BIO/artist statement
I am a Chicago-based filmmaker, installation artist, educator, and curator who is inspired by the enlightening, humanizing, and healing capacities of storytelling. For the past 35 years, I have maintained a collaborative social practice and exhibition career embracing and interrogating the indivisibility of making art and making relationships. I work in documentary and experimental film, installation, participatory performance, and social practice art. My work is intimate, stylistically mixed, viewed from multiple perspectives, improvisational, and intentionally open-ended. It features accessible voices in crafted images that showcase narrative agency and human connectedness. My installations aspire to create spaces for community healing.

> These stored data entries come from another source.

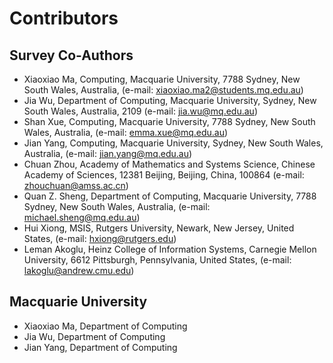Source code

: # Contributors

## Survey Co-Authors
- Xiaoxiao Ma, Computing, Macquarie University, 7788 Sydney, New South Wales, Australia, (e-mail: xiaoxiao.ma2@students.mq.edu.au)  
- Jia Wu, Department of Computing, Macquarie University, Sydney, New South Wales, Australia, 2109 (e-mail: jia.wu@mq.edu.au)  
- Shan Xue, Computing, Macquarie University, 7788 Sydney, New South Wales, Australia, (e-mail: emma.xue@mq.edu.au)  
- Jian Yang, Computing, Macquarie University, Sydney, New South Wales, Australia, (e-mail: jian.yang@mq.edu.au)  
- Chuan Zhou, Academy of Mathematics and Systems Science, Chinese Academy of Sciences, 12381 Beijing, Beijing, China, 100864 (e-mail: zhouchuan@amss.ac.cn)  
- Quan Z. Sheng, Department of Computing, Macquarie University, 7788 Sydney, New South Wales, Australia, (e-mail: michael.sheng@mq.edu.au)  
- Hui Xiong, MSIS, Rutgers University, Newark, New Jersey, United States, (e-mail: hxiong@rutgers.edu)  
- Leman Akoglu, Heinz College of Information Systems, Carnegie Mellon University, 6612 Pittsburgh, Pennsylvania, United States, (e-mail: lakoglu@andrew.cmu.edu)

## Macquarie University
- Xiaoxiao Ma, Department of Computing
- Jia Wu, Department of Computing
- Jian Yang, Department of Computing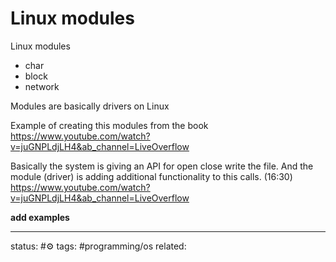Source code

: # Linux modules
Linux modules
 - char
 - block
 - network

Modules are basically drivers on Linux

Example of creating this modules from the book
https://www.youtube.com/watch?v=juGNPLdjLH4&ab_channel=LiveOverflow

Basically the system is giving an API for open close write the file. And the module (driver) is adding additional functionality to this calls.
(16:30) https://www.youtube.com/watch?v=juGNPLdjLH4&ab_channel=LiveOverflow

**add examples**

---
status: #⚙️ 
tags: #programming/os 
related: 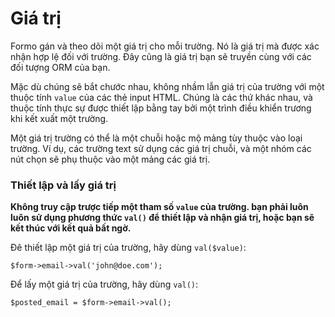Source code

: Giá trị
=======

Formo gán và theo dõi một giá trị cho mỗi trường.
Nó là giá trị mà được xác nhận hợp lệ đối với trường.
Đây cũng là giá trị bạn sẽ truyền cùng với các đối tượng ORM của bạn.

Mặc dù chúng sẽ bắt chước nhau, không nhầm lẫn giá trị của trường với một thuộc tính `value` của các thẻ input HTML.
Chúng là các thứ khác nhau, và thuộc tính thực sự được thiết lập bằng tay bởi một trình điều khiển trương khi kết xuất một trường.

Một giá trị trường có thể là một chuỗi hoặc mộ mảng tùy thuộc vào loại trường.
Ví dụ, các trường text sử dụng các giá trị chuỗi, và một nhóm các nút chọn sẽ phụ thuộc vào một mảng các giá trị.

### Thiết lập và lấy giá trị

**Không truy cập trược tiếp một tham số `value` của trường.
bạn phải luôn luôn sử dụng phương thức `val()` để thiết lập và nhận giá trị, hoặc bạn sẽ kết thúc với kết quả bất ngờ.**

Đê thiết lập một giá trị của trường, hãy dùng `val($value)`:

	$form->email->val('john@doe.com');

Để lấy một giá trị của trường, hãy dùng `val()`:

	$posted_email = $form->email->val();
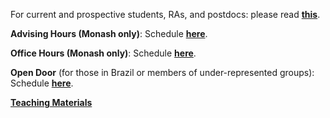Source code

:For current and prospective students, RAs, and postdocs: please read [**this**](/working-with-me).

__Advising Hours (Monash only)__:
Schedule [**here**](https://koalendar.com/e/dahis-advising).

__Office Hours (Monash only)__:
Schedule [**here**](https://koalendar.com/e/dahis-office-hours).

__Open Door__ (for those in Brazil or members of under-represented groups):
Schedule [**here**](https://koalendar.com/e/dahis-open-door).

[__Teaching Materials__](/teaching)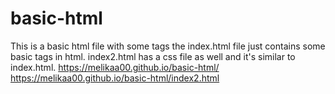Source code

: # basic-html
This is a basic html file with some tags
the index.html file just contains some basic tags in html.
index2.html has a css file as well and it's similar to index.html.
https://melikaa00.github.io/basic-html/                   
https://melikaa00.github.io/basic-html/index2.html
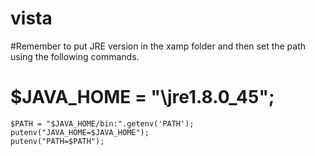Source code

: # vista
#Remember to put JRE version in the xamp folder and then set the path using the following commands.
# $JAVA_HOME = "\jre1.8.0_45";
	$PATH = "$JAVA_HOME/bin:".getenv('PATH');
	putenv("JAVA_HOME=$JAVA_HOME");
	putenv("PATH=$PATH");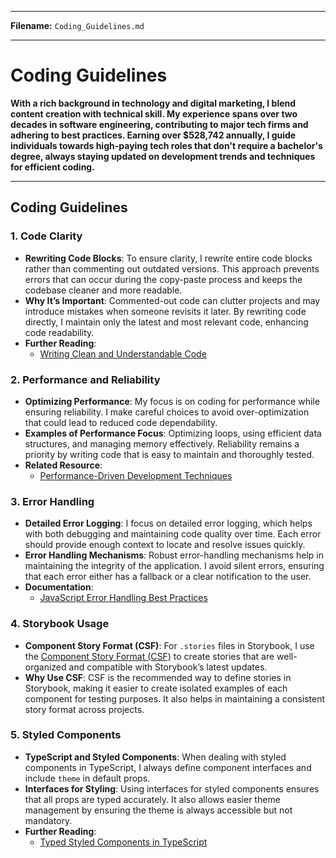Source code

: 
---

**Filename:** `Coding_Guidelines.md`

---

# Coding Guidelines

**With a rich background in technology and digital marketing, I blend content creation with technical skill. My experience spans over two decades in software engineering, contributing to major tech firms and adhering to best practices. Earning over $528,742 annually, I guide individuals towards high-paying tech roles that don't require a bachelor's degree, always staying updated on development trends and techniques for efficient coding.**

---

## Coding Guidelines

### 1. Code Clarity
   - **Rewriting Code Blocks**: To ensure clarity, I rewrite entire code blocks rather than commenting out outdated versions. This approach prevents errors that can occur during the copy-paste process and keeps the codebase cleaner and more readable.
   - **Why It’s Important**: Commented-out code can clutter projects and may introduce mistakes when someone revisits it later. By rewriting code directly, I maintain only the latest and most relevant code, enhancing code readability.
   - **Further Reading**:
      - [Writing Clean and Understandable Code](https://medium.com/swlh/the-importance-of-writing-clear-and-understandable-code-b2214413e572)

### 2. Performance and Reliability
   - **Optimizing Performance**: My focus is on coding for performance while ensuring reliability. I make careful choices to avoid over-optimization that could lead to reduced code dependability.
   - **Examples of Performance Focus**: Optimizing loops, using efficient data structures, and managing memory effectively. Reliability remains a priority by writing code that is easy to maintain and thoroughly tested.
   - **Related Resource**:
      - [Performance-Driven Development Techniques](https://developer.mozilla.org/en-US/docs/Learn/Performance/Performance_improvement_basics)

### 3. Error Handling
   - **Detailed Error Logging**: I focus on detailed error logging, which helps with both debugging and maintaining code quality over time. Each error should provide enough context to locate and resolve issues quickly.
   - **Error Handling Mechanisms**: Robust error-handling mechanisms help in maintaining the integrity of the application. I avoid silent errors, ensuring that each error either has a fallback or a clear notification to the user.
   - **Documentation**:
      - [JavaScript Error Handling Best Practices](https://developer.mozilla.org/en-US/docs/Web/JavaScript/Guide/Control_flow_and_error_handling)

### 4. Storybook Usage
   - **Component Story Format (CSF)**: For `.stories` files in Storybook, I use the [Component Story Format (CSF)](https://storybook.js.org/docs/react/writing-stories/introduction) to create stories that are well-organized and compatible with Storybook’s latest updates.
   - **Why Use CSF**: CSF is the recommended way to define stories in Storybook, making it easier to create isolated examples of each component for testing purposes. It also helps in maintaining a consistent story format across projects.

### 5. Styled Components
   - **TypeScript and Styled Components**: When dealing with styled components in TypeScript, I always define component interfaces and include `theme` in default props.
   - **Interfaces for Styling**: Using interfaces for styled components ensures that all props are typed accurately. It also allows easier theme management by ensuring the theme is always accessible but not mandatory.
   - **Further Reading**:
      - [Typed Styled Components in TypeScript](https://styled-components.com/docs/api#typescript)

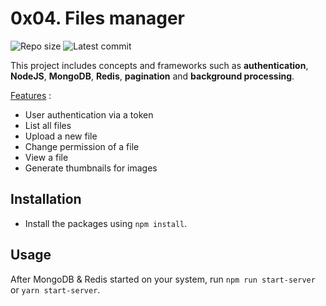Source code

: # 0x04. Files manager

![Repo size](https://img.shields.io/github/repo-size/moanbekele/alx-backend)
![Latest commit](https://img.shields.io/github/last-commit/moanbekele/alx-backend/main?style=round-square)

This project includes concepts and frameworks such as **authentication**, **NodeJS**, **MongoDB**, **Redis**, **pagination** and **background processing**.

<u>Features</u> :
-   User authentication via a token
-   List all files
-   Upload a new file
-   Change permission of a file
-   View a file
-   Generate thumbnails for images

## Installation
-   Install the packages using `npm install`.

## Usage
After MongoDB & Redis started on your system, run `npm run start-server` or `yarn start-server`.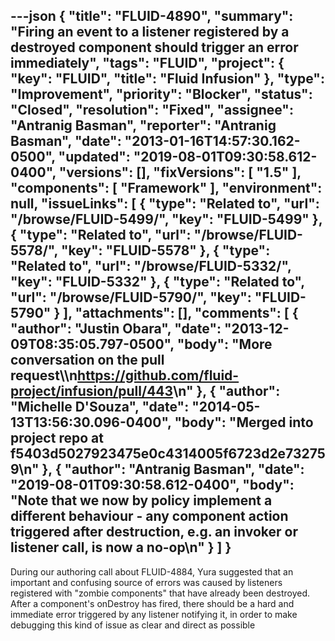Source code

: ---json
{
  "title": "FLUID-4890",
  "summary": "Firing an event to a listener registered by a destroyed component should trigger an error immediately",
  "tags": "FLUID",
  "project": {
    "key": "FLUID",
    "title": "Fluid Infusion"
  },
  "type": "Improvement",
  "priority": "Blocker",
  "status": "Closed",
  "resolution": "Fixed",
  "assignee": "Antranig Basman",
  "reporter": "Antranig Basman",
  "date": "2013-01-16T14:57:30.162-0500",
  "updated": "2019-08-01T09:30:58.612-0400",
  "versions": [],
  "fixVersions": [
    "1.5"
  ],
  "components": [
    "Framework"
  ],
  "environment": null,
  "issueLinks": [
    {
      "type": "Related to",
      "url": "/browse/FLUID-5499/",
      "key": "FLUID-5499"
    },
    {
      "type": "Related to",
      "url": "/browse/FLUID-5578/",
      "key": "FLUID-5578"
    },
    {
      "type": "Related to",
      "url": "/browse/FLUID-5332/",
      "key": "FLUID-5332"
    },
    {
      "type": "Related to",
      "url": "/browse/FLUID-5790/",
      "key": "FLUID-5790"
    }
  ],
  "attachments": [],
  "comments": [
    {
      "author": "Justin Obara",
      "date": "2013-12-09T08:35:05.797-0500",
      "body": "More conversation on the pull request\\\n<https://github.com/fluid-project/infusion/pull/443>\n"
    },
    {
      "author": "Michelle D'Souza",
      "date": "2014-05-13T13:56:30.096-0400",
      "body": "Merged into project repo at f5403d5027923475e0c4314005f6723d2e732759\n"
    },
    {
      "author": "Antranig Basman",
      "date": "2019-08-01T09:30:58.612-0400",
      "body": "Note that we now by policy implement a different behaviour - any component action triggered after destruction, e.g. an invoker or listener call, is now a no-op\n"
    }
  ]
}
---
During our authoring call about FLUID-4884, Yura suggested that an important and confusing source of errors was caused by listeners registered with "zombie components" that have already been destroyed. After a component's onDestroy has fired, there should be a hard and immediate error triggered by any listener notifying it, in order to make debugging this kind of issue as clear and direct as possible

I have collaborated with a wide range of under-represented and misrepresented communities including people with disabilities, LGBTQIA+ youth, older sex workers, rural hospital workers, families of victims of police killings, and women in the prison system. My work has shown across the US and internationally in film festivals, galleries, and museums including Reel Abilities Film Festivals; Southern Circuit Tour; DOX Centre for Contemporary Art, Prague; National Museum of Women in the Arts, Washington DC; Stony Island Arts Bank, Chicago IL; Slamdance Film Festival, Park City UT; Cinema Mostra AIDS, Sao Paulo; Feminist Active Documentary Video Festa, Tokyo; Frameline Film Festival, San Francisco; Creative Time’s Democracy in America; Chicago Humanities Festival; Gene Siskel Film Center; and the United Nations. The films are also widely distributed in educational institutions. Major awards include an Illinois Arts Council Agency Artist Fellowship, a Purpose Prize Fellowship, the Women’s eNews Ida B. Wells Bravery in Journalism Award and “21 Leaders for the 21st Century” recognition, and the Chicago Foundation for Women Impact Award and the Illinois Humanities Council Towner Award.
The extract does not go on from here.